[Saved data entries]
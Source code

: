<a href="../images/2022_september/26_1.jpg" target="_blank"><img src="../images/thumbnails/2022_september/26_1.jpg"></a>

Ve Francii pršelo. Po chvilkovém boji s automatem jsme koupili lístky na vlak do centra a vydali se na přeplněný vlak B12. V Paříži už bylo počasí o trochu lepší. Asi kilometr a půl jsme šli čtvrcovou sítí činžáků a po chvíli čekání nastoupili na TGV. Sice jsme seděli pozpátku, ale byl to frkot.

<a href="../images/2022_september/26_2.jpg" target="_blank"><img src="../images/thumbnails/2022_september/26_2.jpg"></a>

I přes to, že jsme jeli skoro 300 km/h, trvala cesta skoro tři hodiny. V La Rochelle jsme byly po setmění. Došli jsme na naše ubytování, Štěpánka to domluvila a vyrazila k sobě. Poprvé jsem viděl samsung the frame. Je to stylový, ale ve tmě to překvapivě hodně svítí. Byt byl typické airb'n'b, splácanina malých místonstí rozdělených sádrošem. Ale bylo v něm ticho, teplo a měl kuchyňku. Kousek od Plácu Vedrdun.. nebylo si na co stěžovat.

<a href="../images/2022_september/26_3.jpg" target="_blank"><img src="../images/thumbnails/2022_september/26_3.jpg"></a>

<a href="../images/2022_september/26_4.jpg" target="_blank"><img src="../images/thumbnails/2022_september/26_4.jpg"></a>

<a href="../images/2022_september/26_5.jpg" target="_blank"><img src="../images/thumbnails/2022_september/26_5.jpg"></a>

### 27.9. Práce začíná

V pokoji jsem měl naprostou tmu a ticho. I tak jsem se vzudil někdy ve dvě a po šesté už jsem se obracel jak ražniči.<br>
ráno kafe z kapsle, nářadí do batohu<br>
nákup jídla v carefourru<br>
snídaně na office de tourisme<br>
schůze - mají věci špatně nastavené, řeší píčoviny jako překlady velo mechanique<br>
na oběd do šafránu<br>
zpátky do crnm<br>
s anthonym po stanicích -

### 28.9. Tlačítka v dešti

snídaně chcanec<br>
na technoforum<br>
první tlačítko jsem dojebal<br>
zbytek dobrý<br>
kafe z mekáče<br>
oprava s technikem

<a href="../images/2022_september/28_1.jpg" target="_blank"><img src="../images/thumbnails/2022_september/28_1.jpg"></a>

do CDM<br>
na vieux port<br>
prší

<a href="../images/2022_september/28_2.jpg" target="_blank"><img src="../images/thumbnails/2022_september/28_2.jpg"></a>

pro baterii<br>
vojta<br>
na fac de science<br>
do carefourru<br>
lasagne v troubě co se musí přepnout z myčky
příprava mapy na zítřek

TASK GOAL>
Whichever lines of the records above hold the word "carefourru" should all be copied out.

SOLUTION FOR THIS TASK>
nákup jídla v carefourru<br>
do carefourru<br>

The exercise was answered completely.